Dave noted that a common mistake, as in the Wikipedia entry on the Manhattan Bridge, is that Ralph Modjeski was involved in its design; he wasn't. The Manhattan Bridge was designed by Leon Moisseiff, who unfortunately is known best as the designer of the Tacoma Narrows Bridge, whose swaying destruction into Puget Sound we've all seen:

Dave explained that there were two possible designs for the bridge, an eye-bar like the Queensboro Bridge and the parallel wire cabled suspension bridge we have today.

Both upper roadways of the bridge originally had four tracks for trolleys, later removed to convert the roadways for vehicular traffic as cars proliferated. The
Manhattan Bridge was the first suspension bridge to use flexible steel towers, unlike the Williamsburg and the George Washington, which used braced steel towers. The Manhattan bridge was the first modern steel suspension bridge to use a Warren type stiffening truss and to use two suspender ropes straddled over the main cables to attach to the floor beams.


As Dave writes on his website:
"My work on this long-term project has been exhilarating and fascinating as I began to study bridges and began to realize they are engineering marvels. It came to my attention that in order to be able to capture a subject on film, paper, or canvas, one must understand your subject fully. For me, being able to 'Feel The Steel' was a way of understanding how and why bridges work and function. My vision of the great structures was getting better every year! For most of my images I take on the Bridges, I use a Hasselblad Camera in conjunction with a 'Gyro' stabilizer."

He showed us old cable wire and rivets from the bridge which were replaced in recent years and discussed his experiences as well as the history of the Manhattan Bridge, whose main design flaw seems to be that the four subway tracks on the lower level were placed on the outside rather than the center of the bridge.

Some of the engineering stuff Dave talked about frankly was as much above our head as is the bridge itself when we are strolling down DUMBO's streets, but he spoke about the deflection and resistance of the bridge and how the train tracks were really built when both people and trains were smaller and less heavy.

He showed all kinds of great photos he's taken - all with film, nothing digital - of the Manhattan Bridge, from the anchorage to what seemed like every conceivable spot and angle going up to the top.

He discussed the bridge's roadways, its construction, its color (we love the blue, but it was once gray) as well as his work habits and how he came to his love of bridges as a childhood devotee of Gilbert erector sets (the best).

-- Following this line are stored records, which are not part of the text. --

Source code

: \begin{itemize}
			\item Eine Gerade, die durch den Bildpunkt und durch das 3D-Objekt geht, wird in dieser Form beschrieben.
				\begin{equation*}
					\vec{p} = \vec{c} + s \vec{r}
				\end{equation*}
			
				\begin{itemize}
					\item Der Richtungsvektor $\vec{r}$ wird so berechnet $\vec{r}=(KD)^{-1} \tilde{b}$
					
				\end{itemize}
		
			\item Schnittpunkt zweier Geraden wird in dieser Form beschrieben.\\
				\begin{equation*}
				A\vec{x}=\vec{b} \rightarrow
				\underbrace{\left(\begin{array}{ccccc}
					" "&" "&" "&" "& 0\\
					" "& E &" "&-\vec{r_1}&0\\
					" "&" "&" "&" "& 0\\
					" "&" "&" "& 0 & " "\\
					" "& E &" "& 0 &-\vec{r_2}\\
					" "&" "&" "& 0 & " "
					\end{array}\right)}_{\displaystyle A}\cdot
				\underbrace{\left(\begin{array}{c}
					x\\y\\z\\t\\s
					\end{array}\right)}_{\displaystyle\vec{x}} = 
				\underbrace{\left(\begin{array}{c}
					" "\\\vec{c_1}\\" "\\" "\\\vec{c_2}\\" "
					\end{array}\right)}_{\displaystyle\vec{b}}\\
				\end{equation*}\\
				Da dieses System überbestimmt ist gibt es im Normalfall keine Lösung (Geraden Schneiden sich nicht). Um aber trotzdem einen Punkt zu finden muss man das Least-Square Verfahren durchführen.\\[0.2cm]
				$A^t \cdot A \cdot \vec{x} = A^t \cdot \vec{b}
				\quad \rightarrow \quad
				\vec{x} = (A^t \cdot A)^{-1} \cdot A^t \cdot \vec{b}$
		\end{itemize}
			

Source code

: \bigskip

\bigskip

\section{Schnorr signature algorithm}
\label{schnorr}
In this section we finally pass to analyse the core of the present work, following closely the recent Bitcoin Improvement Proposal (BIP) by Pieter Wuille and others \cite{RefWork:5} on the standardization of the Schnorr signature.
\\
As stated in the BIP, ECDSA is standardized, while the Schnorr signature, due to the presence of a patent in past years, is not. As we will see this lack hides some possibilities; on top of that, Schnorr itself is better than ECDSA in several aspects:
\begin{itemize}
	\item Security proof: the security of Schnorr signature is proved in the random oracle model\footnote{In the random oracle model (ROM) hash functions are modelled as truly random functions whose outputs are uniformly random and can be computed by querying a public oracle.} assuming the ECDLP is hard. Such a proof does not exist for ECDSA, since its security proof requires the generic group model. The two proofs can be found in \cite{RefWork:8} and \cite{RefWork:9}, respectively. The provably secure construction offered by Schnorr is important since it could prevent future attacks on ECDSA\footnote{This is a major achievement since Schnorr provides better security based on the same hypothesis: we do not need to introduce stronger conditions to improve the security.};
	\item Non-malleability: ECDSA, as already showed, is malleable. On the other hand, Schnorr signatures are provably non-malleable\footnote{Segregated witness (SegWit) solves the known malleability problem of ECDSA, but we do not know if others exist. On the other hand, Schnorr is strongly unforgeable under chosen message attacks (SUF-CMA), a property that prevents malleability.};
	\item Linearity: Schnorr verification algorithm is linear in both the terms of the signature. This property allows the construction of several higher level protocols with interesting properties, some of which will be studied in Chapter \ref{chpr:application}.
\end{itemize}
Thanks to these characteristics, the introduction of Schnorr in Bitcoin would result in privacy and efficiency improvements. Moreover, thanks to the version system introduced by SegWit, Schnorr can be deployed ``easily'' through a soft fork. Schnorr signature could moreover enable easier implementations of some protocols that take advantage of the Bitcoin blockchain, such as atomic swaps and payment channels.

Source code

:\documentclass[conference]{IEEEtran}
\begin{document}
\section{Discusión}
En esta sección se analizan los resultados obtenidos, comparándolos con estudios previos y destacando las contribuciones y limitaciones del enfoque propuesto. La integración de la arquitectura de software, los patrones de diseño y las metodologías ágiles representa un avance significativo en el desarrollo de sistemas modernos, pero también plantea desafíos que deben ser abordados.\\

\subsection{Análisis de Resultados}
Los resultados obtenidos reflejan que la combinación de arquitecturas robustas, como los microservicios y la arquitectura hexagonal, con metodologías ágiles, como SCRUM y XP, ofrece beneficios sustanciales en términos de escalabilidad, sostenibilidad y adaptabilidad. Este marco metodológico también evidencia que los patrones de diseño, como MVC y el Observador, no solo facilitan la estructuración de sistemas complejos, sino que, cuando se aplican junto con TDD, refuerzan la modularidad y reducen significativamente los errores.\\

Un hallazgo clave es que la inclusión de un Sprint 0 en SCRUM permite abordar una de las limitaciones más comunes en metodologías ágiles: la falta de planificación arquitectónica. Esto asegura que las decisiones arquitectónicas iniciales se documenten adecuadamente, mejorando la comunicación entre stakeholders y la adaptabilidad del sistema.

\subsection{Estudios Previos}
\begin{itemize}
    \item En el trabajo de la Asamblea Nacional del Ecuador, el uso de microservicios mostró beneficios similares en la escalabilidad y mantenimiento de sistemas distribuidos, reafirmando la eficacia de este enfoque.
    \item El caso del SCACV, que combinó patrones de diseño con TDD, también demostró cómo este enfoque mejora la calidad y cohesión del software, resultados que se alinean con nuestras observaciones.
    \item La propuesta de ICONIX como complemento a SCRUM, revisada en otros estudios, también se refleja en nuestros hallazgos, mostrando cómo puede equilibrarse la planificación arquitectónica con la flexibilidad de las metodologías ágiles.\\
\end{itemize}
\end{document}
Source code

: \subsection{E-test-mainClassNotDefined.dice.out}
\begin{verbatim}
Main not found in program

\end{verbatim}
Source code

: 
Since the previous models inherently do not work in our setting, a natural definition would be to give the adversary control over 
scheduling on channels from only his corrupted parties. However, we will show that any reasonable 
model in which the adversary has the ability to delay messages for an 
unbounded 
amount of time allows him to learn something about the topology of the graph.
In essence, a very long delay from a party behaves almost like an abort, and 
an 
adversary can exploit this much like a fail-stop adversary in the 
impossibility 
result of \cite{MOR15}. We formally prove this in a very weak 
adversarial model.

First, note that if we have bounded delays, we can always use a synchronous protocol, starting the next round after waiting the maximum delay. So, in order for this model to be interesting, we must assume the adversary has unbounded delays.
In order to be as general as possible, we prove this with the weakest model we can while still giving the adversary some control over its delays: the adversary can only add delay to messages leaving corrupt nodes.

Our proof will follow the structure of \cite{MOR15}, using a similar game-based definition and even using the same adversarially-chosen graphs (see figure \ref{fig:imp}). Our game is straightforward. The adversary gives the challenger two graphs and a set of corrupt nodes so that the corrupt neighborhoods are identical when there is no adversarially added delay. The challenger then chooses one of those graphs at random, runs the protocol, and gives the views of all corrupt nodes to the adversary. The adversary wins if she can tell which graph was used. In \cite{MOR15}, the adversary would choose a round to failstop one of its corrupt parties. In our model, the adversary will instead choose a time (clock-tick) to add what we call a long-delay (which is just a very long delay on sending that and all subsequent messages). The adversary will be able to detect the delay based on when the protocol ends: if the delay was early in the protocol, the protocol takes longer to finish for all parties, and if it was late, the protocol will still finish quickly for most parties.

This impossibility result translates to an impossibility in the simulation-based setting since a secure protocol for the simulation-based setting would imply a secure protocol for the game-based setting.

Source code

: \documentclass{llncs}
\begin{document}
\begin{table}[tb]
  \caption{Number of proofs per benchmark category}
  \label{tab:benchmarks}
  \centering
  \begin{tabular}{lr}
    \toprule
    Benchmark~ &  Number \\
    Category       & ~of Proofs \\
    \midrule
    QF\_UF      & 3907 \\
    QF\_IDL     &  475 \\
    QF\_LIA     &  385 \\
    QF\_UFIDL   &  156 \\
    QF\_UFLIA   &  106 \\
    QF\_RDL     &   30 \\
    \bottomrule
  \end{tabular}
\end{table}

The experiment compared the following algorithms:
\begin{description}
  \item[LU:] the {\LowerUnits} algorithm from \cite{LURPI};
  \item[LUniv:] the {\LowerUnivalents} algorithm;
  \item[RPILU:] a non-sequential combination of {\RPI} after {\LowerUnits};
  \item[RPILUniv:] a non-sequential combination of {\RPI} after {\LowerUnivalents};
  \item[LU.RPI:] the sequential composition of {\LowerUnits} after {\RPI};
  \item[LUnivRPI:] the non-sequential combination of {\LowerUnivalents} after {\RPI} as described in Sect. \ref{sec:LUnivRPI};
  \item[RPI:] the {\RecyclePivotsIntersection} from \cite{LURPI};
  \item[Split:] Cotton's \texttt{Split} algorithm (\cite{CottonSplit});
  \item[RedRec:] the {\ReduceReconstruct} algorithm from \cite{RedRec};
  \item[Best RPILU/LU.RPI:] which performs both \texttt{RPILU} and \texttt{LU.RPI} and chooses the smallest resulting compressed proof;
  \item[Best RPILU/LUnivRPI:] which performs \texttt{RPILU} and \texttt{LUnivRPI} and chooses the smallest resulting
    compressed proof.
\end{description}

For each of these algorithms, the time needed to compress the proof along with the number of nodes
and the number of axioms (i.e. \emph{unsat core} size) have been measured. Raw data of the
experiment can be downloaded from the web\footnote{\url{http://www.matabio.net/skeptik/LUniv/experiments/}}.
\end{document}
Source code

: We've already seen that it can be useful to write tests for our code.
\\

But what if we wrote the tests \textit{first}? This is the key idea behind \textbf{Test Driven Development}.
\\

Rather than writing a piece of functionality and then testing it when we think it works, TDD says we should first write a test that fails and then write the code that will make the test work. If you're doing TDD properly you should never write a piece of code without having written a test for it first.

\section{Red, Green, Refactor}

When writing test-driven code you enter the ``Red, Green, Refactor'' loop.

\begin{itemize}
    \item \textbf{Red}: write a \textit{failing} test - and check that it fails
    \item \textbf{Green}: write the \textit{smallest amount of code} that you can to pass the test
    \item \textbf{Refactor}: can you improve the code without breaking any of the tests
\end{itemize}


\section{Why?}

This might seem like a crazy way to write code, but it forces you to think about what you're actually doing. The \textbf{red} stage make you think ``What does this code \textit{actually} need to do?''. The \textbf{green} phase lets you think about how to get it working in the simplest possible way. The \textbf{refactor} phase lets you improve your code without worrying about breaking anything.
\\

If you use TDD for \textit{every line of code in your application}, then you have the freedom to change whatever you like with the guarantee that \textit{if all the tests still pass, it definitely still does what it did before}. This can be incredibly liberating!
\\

We were enthralled by his photographs and amazed at Dave the Bridge Guy's knowledge, not just of the Manhattan Bridge, but of every bridge in the city. He's a real living resource for New York history as well as a supremely talented artist. We're grateful to the Brooklyn Historical Society for giving us the opportunity to see Dave Frieder and his work and to listen to his engaging talk.